About this task:
Report all lines from the entries below in which "tests" appears.

Data extracted from a collection

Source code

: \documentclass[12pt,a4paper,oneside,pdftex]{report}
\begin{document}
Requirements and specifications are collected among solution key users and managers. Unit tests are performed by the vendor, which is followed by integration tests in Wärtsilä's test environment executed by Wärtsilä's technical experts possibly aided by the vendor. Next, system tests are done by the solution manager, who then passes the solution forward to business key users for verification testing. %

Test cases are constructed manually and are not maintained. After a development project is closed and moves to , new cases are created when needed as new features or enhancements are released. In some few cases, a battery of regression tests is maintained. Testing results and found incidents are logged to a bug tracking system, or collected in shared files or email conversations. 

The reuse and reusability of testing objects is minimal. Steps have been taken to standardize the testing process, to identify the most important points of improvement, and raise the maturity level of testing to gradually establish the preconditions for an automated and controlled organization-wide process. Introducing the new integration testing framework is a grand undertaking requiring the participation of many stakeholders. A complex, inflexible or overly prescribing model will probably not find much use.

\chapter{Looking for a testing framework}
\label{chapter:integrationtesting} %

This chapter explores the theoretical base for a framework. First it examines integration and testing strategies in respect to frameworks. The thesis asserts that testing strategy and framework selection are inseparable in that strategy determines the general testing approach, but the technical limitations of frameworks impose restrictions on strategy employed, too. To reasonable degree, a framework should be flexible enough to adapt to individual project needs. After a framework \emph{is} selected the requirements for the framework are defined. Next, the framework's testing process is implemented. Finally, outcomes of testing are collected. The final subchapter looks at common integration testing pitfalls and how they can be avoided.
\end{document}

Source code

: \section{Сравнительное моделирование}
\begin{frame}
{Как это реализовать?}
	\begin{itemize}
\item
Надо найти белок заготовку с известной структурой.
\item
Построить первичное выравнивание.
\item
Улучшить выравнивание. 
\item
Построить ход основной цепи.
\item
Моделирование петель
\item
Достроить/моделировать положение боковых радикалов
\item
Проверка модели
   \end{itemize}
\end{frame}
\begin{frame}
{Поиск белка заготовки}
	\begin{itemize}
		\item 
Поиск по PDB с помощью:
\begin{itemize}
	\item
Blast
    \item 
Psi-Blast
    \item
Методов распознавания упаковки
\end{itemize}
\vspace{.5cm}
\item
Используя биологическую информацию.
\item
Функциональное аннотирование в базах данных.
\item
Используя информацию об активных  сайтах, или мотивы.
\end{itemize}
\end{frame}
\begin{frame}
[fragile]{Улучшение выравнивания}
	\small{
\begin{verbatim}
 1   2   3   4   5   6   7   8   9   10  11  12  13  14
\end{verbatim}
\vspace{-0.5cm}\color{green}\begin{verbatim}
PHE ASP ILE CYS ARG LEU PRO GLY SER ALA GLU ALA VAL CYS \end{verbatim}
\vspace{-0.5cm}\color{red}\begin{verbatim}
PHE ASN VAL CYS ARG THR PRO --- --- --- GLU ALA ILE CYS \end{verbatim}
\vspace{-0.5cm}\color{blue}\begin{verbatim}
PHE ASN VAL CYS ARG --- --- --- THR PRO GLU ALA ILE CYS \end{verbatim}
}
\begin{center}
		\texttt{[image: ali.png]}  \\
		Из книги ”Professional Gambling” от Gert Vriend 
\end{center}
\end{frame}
==
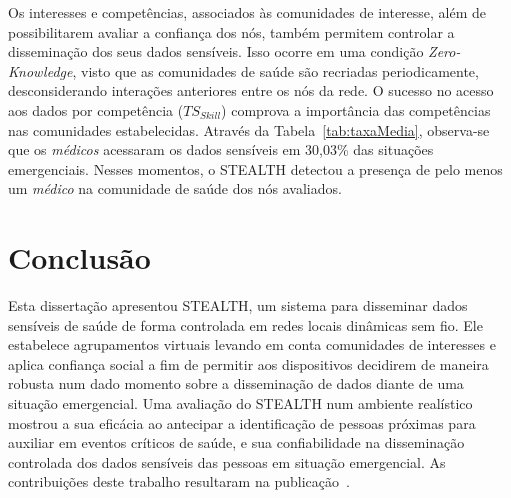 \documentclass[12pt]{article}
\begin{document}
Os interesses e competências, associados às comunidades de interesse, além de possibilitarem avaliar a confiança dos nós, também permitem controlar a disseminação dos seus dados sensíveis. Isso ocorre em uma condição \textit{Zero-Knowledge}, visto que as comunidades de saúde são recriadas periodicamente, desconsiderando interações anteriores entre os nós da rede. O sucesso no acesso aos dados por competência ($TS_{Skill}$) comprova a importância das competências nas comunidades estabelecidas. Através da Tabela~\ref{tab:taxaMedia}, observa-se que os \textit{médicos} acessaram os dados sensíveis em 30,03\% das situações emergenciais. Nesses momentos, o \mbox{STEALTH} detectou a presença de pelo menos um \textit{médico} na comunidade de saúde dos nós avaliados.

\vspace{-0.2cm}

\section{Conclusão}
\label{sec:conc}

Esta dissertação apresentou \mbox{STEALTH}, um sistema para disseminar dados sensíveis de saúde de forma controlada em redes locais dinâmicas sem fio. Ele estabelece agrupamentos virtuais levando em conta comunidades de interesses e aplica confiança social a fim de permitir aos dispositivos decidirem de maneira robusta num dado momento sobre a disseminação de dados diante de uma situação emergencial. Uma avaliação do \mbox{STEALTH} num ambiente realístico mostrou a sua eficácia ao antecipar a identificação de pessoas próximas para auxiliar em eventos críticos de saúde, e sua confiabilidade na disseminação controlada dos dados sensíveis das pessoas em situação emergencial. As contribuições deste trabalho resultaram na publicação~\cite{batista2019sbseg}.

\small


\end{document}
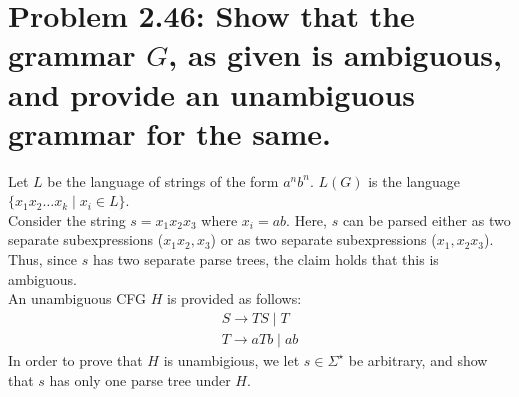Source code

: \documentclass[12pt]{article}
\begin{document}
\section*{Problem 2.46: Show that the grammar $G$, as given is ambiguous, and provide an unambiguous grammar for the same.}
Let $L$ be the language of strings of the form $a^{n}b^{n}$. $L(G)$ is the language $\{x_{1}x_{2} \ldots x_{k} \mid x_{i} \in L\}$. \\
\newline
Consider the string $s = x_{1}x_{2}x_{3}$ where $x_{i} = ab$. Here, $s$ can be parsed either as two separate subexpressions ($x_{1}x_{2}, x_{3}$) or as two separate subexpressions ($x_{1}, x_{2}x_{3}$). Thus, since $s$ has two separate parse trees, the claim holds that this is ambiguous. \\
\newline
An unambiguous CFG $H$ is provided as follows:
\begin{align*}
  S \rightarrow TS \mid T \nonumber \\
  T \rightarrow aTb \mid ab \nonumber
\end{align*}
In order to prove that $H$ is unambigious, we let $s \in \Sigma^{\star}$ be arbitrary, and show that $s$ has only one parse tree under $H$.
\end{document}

Result for this task:
Requirements and specifications are collected among solution key users and managers. Unit tests are performed by the vendor, which is followed by integration tests in Wärtsilä's test environment executed by Wärtsilä's technical experts possibly aided by the vendor. Next, system tests are done by the solution manager, who then passes the solution forward to business key users for verification testing. %
Test cases are constructed manually and are not maintained. After a development project is closed and moves to , new cases are created when needed as new features or enhancements are released. In some few cases, a battery of regression tests is maintained. Testing results and found incidents are logged to a bug tracking system, or collected in shared files or email conversations. 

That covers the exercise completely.